__WHAT YOU SHOULD DO__
Restate the listing below word for word, and leave its pictures behind.

__GIVEN INFORMATION__
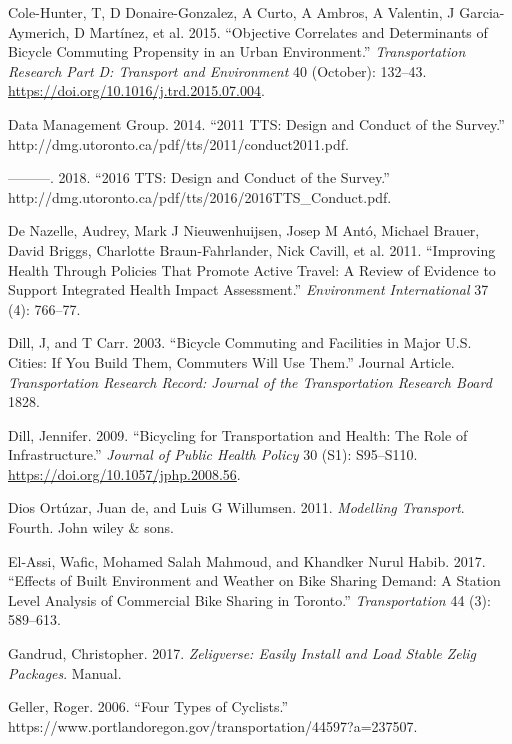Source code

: \documentclass[smallextended]{svjour3}       %
\begin{document}
\leavevmode\hypertarget{ref-ColeHunter2015}{}%
Cole-Hunter, T, D Donaire-Gonzalez, A Curto, A Ambros, A Valentin, J
Garcia-Aymerich, D Martínez, et al. 2015. ``Objective Correlates and
Determinants of Bicycle Commuting Propensity in an Urban Environment.''
\emph{Transportation Research Part D: Transport and Environment} 40
(October): 132--43. \url{https://doi.org/10.1016/j.trd.2015.07.004}.

\leavevmode\hypertarget{ref-Dmg2014tts}{}%
Data Management Group. 2014. ``2011 TTS: Design and Conduct of the
Survey.'' http://dmg.utoronto.ca/pdf/tts/2011/conduct2011.pdf.

\leavevmode\hypertarget{ref-Dmg2018tts}{}%
---------. 2018. ``2016 TTS: Design and Conduct of the Survey.''
http://dmg.utoronto.ca/pdf/tts/2016/2016TTS\_Conduct.pdf.

\leavevmode\hypertarget{ref-deNazelle2011}{}%
De Nazelle, Audrey, Mark J Nieuwenhuijsen, Josep M Antó, Michael Brauer,
David Briggs, Charlotte Braun-Fahrlander, Nick Cavill, et al. 2011.
``Improving Health Through Policies That Promote Active Travel: A Review
of Evidence to Support Integrated Health Impact Assessment.''
\emph{Environment International} 37 (4): 766--77.

\leavevmode\hypertarget{ref-Dill2003}{}%
Dill, J, and T Carr. 2003. ``Bicycle Commuting and Facilities in Major
U.S. Cities: If You Build Them, Commuters Will Use Them.'' Journal
Article. \emph{Transportation Research Record: Journal of the
Transportation Research Board} 1828.

\leavevmode\hypertarget{ref-Dill2009}{}%
Dill, Jennifer. 2009. ``Bicycling for Transportation and Health: The
Role of Infrastructure.'' \emph{Journal of Public Health Policy} 30
(S1): S95--S110. \url{https://doi.org/10.1057/jphp.2008.56}.

\leavevmode\hypertarget{ref-deDios2011Modelling}{}%
Dios Ortúzar, Juan de, and Luis G Willumsen. 2011. \emph{Modelling
Transport}. Fourth. John wiley \& sons.

\leavevmode\hypertarget{ref-elAssi2017effects}{}%
El-Assi, Wafic, Mohamed Salah Mahmoud, and Khandker Nurul Habib. 2017.
``Effects of Built Environment and Weather on Bike Sharing Demand: A
Station Level Analysis of Commercial Bike Sharing in Toronto.''
\emph{Transportation} 44 (3): 589--613.

\leavevmode\hypertarget{ref-Gandrud2017}{}%
Gandrud, Christopher. 2017. \emph{Zeligverse: Easily Install and Load
Stable Zelig Packages}. Manual.

\leavevmode\hypertarget{ref-Geller2006}{}%
Geller, Roger. 2006. ``Four Types of Cyclists.''
https://www.portlandoregon.gov/transportation/44597?a=237507.
\end{document}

__TASK SOLUTION__
Source code

: \documentclass[smallextended]{svjour3}       %
\begin{document}
\leavevmode\hypertarget{ref-ColeHunter2015}{}%
Cole-Hunter, T, D Donaire-Gonzalez, A Curto, A Ambros, A Valentin, J
Garcia-Aymerich, D Martínez, et al. 2015. ``Objective Correlates and
Determinants of Bicycle Commuting Propensity in an Urban Environment.''
\emph{Transportation Research Part D: Transport and Environment} 40
(October): 132--43. \url{https://doi.org/10.1016/j.trd.2015.07.004}.

\leavevmode\hypertarget{ref-Dmg2014tts}{}%
Data Management Group. 2014. ``2011 TTS: Design and Conduct of the
Survey.'' http://dmg.utoronto.ca/pdf/tts/2011/conduct2011.pdf.

\leavevmode\hypertarget{ref-Dmg2018tts}{}%
---------. 2018. ``2016 TTS: Design and Conduct of the Survey.''
http://dmg.utoronto.ca/pdf/tts/2016/2016TTS\_Conduct.pdf.

\leavevmode\hypertarget{ref-deNazelle2011}{}%
De Nazelle, Audrey, Mark J Nieuwenhuijsen, Josep M Antó, Michael Brauer,
David Briggs, Charlotte Braun-Fahrlander, Nick Cavill, et al. 2011.
``Improving Health Through Policies That Promote Active Travel: A Review
of Evidence to Support Integrated Health Impact Assessment.''
\emph{Environment International} 37 (4): 766--77.

\leavevmode\hypertarget{ref-Dill2003}{}%
Dill, J, and T Carr. 2003. ``Bicycle Commuting and Facilities in Major
U.S. Cities: If You Build Them, Commuters Will Use Them.'' Journal
Article. \emph{Transportation Research Record: Journal of the
Transportation Research Board} 1828.

\leavevmode\hypertarget{ref-Dill2009}{}%
Dill, Jennifer. 2009. ``Bicycling for Transportation and Health: The
Role of Infrastructure.'' \emph{Journal of Public Health Policy} 30
(S1): S95--S110. \url{https://doi.org/10.1057/jphp.2008.56}.

\leavevmode\hypertarget{ref-deDios2011Modelling}{}%
Dios Ortúzar, Juan de, and Luis G Willumsen. 2011. \emph{Modelling
Transport}. Fourth. John wiley \& sons.

\leavevmode\hypertarget{ref-elAssi2017effects}{}%
El-Assi, Wafic, Mohamed Salah Mahmoud, and Khandker Nurul Habib. 2017.
``Effects of Built Environment and Weather on Bike Sharing Demand: A
Station Level Analysis of Commercial Bike Sharing in Toronto.''
\emph{Transportation} 44 (3): 589--613.

\leavevmode\hypertarget{ref-Gandrud2017}{}%
Gandrud, Christopher. 2017. \emph{Zeligverse: Easily Install and Load
Stable Zelig Packages}. Manual.

\leavevmode\hypertarget{ref-Geller2006}{}%
Geller, Roger. 2006. ``Four Types of Cyclists.''
https://www.portlandoregon.gov/transportation/44597?a=237507.
\end{document}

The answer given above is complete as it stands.